Дорога вновь загнала его в дальний угол воспоминаний, где годами скапливались разные наблюдения, перешедшие сейчас уже в разряд прошлого.
Вспомнились ребята из давней его группы, одной из первых, а практически первой, которые и воевать умели, и пить умели, и любить, и след добрый оставлять на свете, — он их потерял в степи на севере Сталинградской области.
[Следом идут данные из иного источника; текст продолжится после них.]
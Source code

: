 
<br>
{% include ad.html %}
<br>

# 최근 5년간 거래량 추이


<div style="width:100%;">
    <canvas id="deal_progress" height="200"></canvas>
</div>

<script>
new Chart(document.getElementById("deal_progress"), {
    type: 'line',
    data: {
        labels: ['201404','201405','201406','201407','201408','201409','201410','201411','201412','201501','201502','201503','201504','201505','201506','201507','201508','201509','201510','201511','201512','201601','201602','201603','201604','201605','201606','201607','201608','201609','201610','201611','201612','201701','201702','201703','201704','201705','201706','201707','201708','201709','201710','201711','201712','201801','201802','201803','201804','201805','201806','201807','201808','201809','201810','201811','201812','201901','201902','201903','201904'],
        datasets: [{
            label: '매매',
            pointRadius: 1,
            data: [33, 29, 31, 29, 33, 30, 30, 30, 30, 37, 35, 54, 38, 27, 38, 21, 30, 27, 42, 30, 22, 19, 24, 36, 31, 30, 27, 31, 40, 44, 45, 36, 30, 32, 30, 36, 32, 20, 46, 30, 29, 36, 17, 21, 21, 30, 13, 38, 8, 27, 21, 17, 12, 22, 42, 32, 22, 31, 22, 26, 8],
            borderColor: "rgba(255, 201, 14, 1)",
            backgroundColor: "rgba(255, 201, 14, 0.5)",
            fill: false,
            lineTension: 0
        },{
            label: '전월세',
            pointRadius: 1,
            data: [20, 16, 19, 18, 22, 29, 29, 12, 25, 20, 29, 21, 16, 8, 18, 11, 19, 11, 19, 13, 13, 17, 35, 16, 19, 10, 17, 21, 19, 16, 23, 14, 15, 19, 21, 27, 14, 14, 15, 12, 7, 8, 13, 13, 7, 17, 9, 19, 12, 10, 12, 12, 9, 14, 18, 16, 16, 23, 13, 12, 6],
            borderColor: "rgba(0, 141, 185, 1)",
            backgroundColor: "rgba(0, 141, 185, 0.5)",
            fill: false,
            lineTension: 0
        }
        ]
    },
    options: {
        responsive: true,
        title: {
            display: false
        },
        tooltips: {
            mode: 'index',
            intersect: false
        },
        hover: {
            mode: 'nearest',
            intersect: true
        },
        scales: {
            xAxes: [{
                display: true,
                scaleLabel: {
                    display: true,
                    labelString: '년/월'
Старшина Охворостов — человек медвежьей стати и ловкости, малоразговорчивый Игорь Довгялло, которым немецкий язык знал лучше русского, сержант Соломин, умевший ходить и действовать, не издавая ни одного звука, белорус Кузыка и северный житель, способный из пистолета сшибить летящую муху, Торлопов, украинец Валька Подоприворота, насмешливый Амурцев… Где ваши души находятся сейчас, мужики, где они летают?
Капитан ощутил, что на горло ему легли чьи-то безжалостные пальцы, тугие, цепкие, сдавили, потом отпустили, снова сдавили и держали так до той поры, пока в висках и в затылке не появилось жжение. Людей этих Горшков будет помнить до конца дней своих.